Breaking Big: Mallory Ortberg, author of 'Texts from Jane Eyre'

Hillary Busis
10 min read

About five minutes into my chat with Mallory Ortberg—cofounder of feminist humor mecca The Toast, author of Texts from Jane Eyre, general Internet spirit animal—I realized that I’d accidentally forgotten to plug my voice recorder into my phone. Her response, delivered with good-natured, schadenfreud-ic glee: “Oh no, you have to do everything all over again! Sucks for you!”
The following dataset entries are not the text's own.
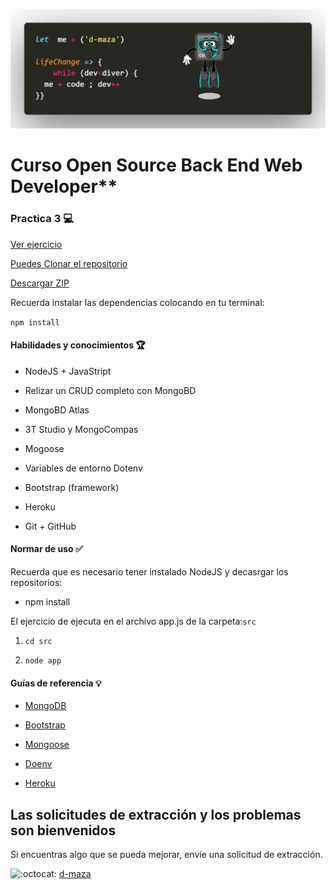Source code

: ﻿
﻿﻿![Logo](https://github.com/d-maza/PC3-CRUD-NODE-MONGODB/blob/main/doc/CtrlDive.png)


# Curso Open Source Back End Web Developer\*\*


### Practica 3 💻

[Ver ejercicio ](https://app-dmaza.herokuapp.com/)

[Puedes Clonar el repositorio ](https://github.com/d-maza/PC3-CRUD-NODE-MONGODB.git)

[Descargar ZIP](https://github.com/d-maza/PC3-CRUD-NODE-MONGODB/archive/refs/heads/main.zip)

Recuerda instalar las dependencias colocando en tu terminal:

`npm install`

#### Habilidades y conocimientos 🏆

- NodeJS + JavaStript

- Relizar un CRUD completo con MongoBD

- MongoBD Atlas

- 3T Studio y MongoCompas

- Mogoose

- Variables de entorno Dotenv

- Bootstrap (framework)

- Heroku

- Git + GitHub

#### Normar de uso ✅

Recuerda que es necesario tener instalado NodeJS y decasrgar los repositorios:

- npm install

El ejercicio de ejecuta en el archivo app.js de la carpeta:`src`

1.  `cd src`

2.  `node app`

#### Guías de referencia 💡

- [MongoDB](https://www.mongodb.com/docs/v6.0/introduction/)

- [Bootstrap](https://getbootstrap.com/)

- [Mongoose](https://mongoosejs.com/)

- [Doenv](https://www.npmjs.com/package/dotenv)

- [Heroku](https://id.heroku.com/login)

## Las solicitudes de extracción y los problemas son bienvenidos

Si encuentras algo que se pueda mejorar, envíe una solicitud de extracción.

![:octocat:](https://github.githubassets.com/images/icons/emoji/octocat.png ":octocat:") [d-maza](https://github.com/d-maza)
She was joking, of course; “I make mistakes and forget stuff all the time, so you are allowed to be a human being,” she told me once the talk got back on track. For a moment, though, it sounded like Ortberg was channeling one of the characters she highlights in Texts From—a collection of imagined conversations between literary figures (some real authors, some fictional creations) that might more accurately be titled Assholes in Western Literature.
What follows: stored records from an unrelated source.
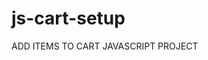 # js-cart-setup
ADD ITEMS TO CART JAVASCRIPT PROJECT

<!-- icons -->
  <!-- 
    https://www.iconfinder.com/icons/2427887/dessert_donut_doughnut_fat_sweets_icon
    Creative Commons (Attribution 3.0 Unported);
    https://www.iconfinder.com/korawan_m
         -->
  <!-- 
    https://www.iconfinder.com/icons/2427860/baguette_bread_bread_loaf_food_toast_icon
    Creative Commons (Attribution 3.0 Unported);
    https://www.iconfinder.com/korawan_m
         -->
  <!-- 
    https://www.iconfinder.com/icons/2427875/cup_cupcake_dessertice_cream_yogurt_icon
    Creative Commons (Attribution 3.0 Unported);
    https://www.iconfinder.com/korawan_m
         -->
  <!-- 
    https://www.iconfinder.com/icons/2671457/candy_sweets_treat_trick_icon
    Creative Commons (Attribution 3.0 Unported);
    https://www.iconfinder.com/bluelabelicons
         -->
  <!--end of icons icons -->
In Ortberg’s hands, the canon becomes a parade of selfish, petulant whiners (Hamlet, Lord Byron, Henry David Thoreau, Jake from The Sun Also Rises), moody, overbearing messes (Cathy and Heathcliff from Wuthering Heights, Mr. Rochester from Jane Eyre, Edgar Allan Poe), and all-around grade-A jerks (Scarlett O’Hara probably takes the crown)—the sort of people you’re delighted to read about but would never, ever want to meet in real life. It’s a skillful bit of literary sculpting that chips away at great works of fiction (and the Sweet Valley High series) until it reveals the secret core that unites them all: People are terrible. And it’s really, really fun to read about how terrible they are.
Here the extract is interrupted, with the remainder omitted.